- **Your goal**: When copying the records below, keep every word as it is and drop the images.

- **Task data**:

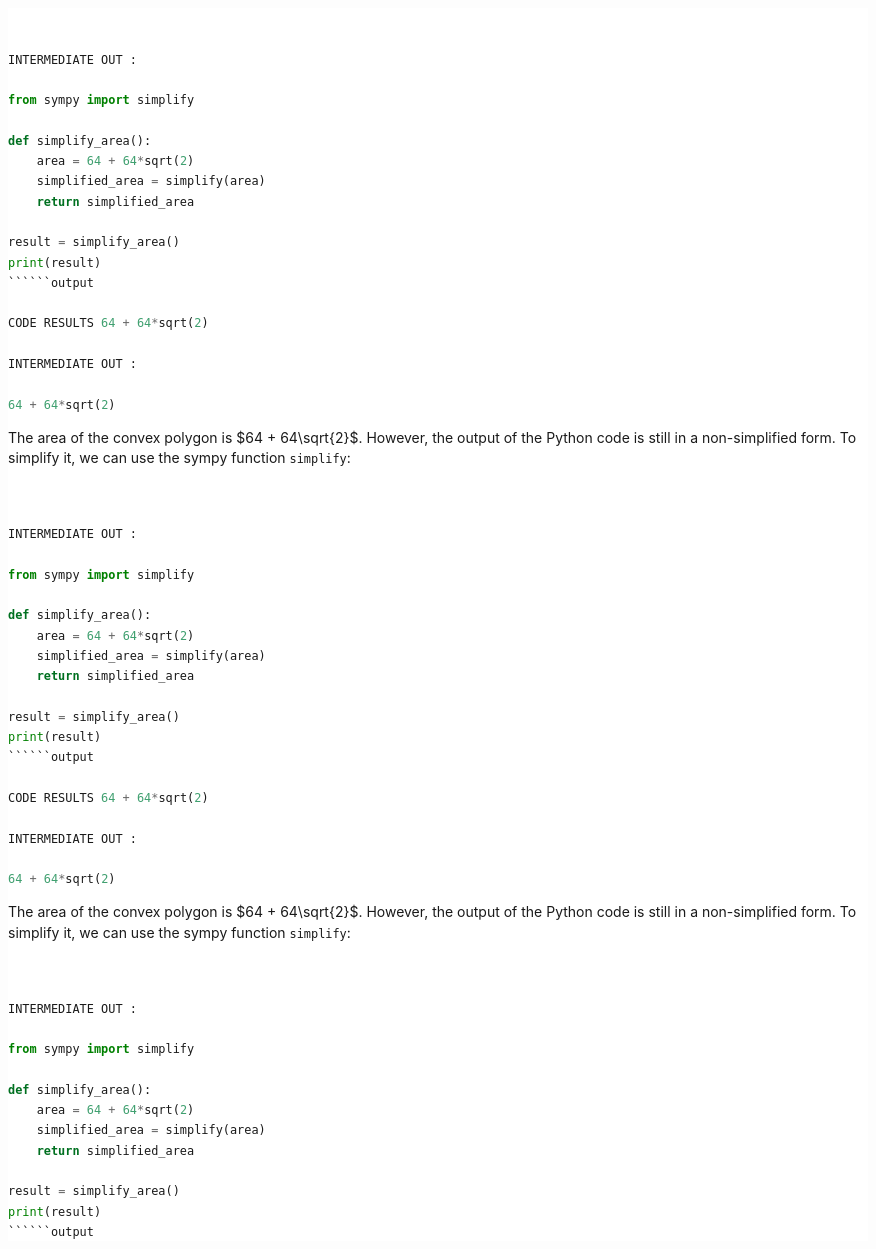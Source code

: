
 ```python


INTERMEDIATE OUT :

from sympy import simplify

def simplify_area():
    area = 64 + 64*sqrt(2)
    simplified_area = simplify(area)
    return simplified_area

result = simplify_area()
print(result)
``````output

CODE RESULTS 64 + 64*sqrt(2)

INTERMEDIATE OUT :

64 + 64*sqrt(2)
```
The area of the convex polygon is $64 + 64\sqrt{2}$. However, the output of the Python code is still in a non-simplified form. To simplify it, we can use the sympy function `simplify`:

```python


INTERMEDIATE OUT :

from sympy import simplify

def simplify_area():
    area = 64 + 64*sqrt(2)
    simplified_area = simplify(area)
    return simplified_area

result = simplify_area()
print(result)
``````output

CODE RESULTS 64 + 64*sqrt(2)

INTERMEDIATE OUT :

64 + 64*sqrt(2)
```
The area of the convex polygon is $64 + 64\sqrt{2}$. However, the output of the Python code is still in a non-simplified form. To simplify it, we can use the sympy function `simplify`:

```python


INTERMEDIATE OUT :

from sympy import simplify

def simplify_area():
    area = 64 + 64*sqrt(2)
    simplified_area = simplify(area)
    return simplified_area

result = simplify_area()
print(result)
``````output

```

- **Exercise response**:
Source code

:
 ```python


INTERMEDIATE OUT :

from sympy import simplify

def simplify_area():
    area = 64 + 64*sqrt(2)
    simplified_area = simplify(area)
    return simplified_area

result = simplify_area()
print(result)
``````output

CODE RESULTS 64 + 64*sqrt(2)

INTERMEDIATE OUT :

64 + 64*sqrt(2)
```
The area of the convex polygon is $64 + 64\sqrt{2}$. However, the output of the Python code is still in a non-simplified form. To simplify it, we can use the sympy function `simplify`:

```python


INTERMEDIATE OUT :

from sympy import simplify

def simplify_area():
    area = 64 + 64*sqrt(2)
    simplified_area = simplify(area)
    return simplified_area

result = simplify_area()
print(result)
``````output

CODE RESULTS 64 + 64*sqrt(2)

INTERMEDIATE OUT :

64 + 64*sqrt(2)
```
The area of the convex polygon is $64 + 64\sqrt{2}$. However, the output of the Python code is still in a non-simplified form. To simplify it, we can use the sympy function `simplify`:

```python


INTERMEDIATE OUT :

from sympy import simplify

def simplify_area():
    area = 64 + 64*sqrt(2)
    simplified_area = simplify(area)
    return simplified_area

result = simplify_area()
print(result)
``````output

```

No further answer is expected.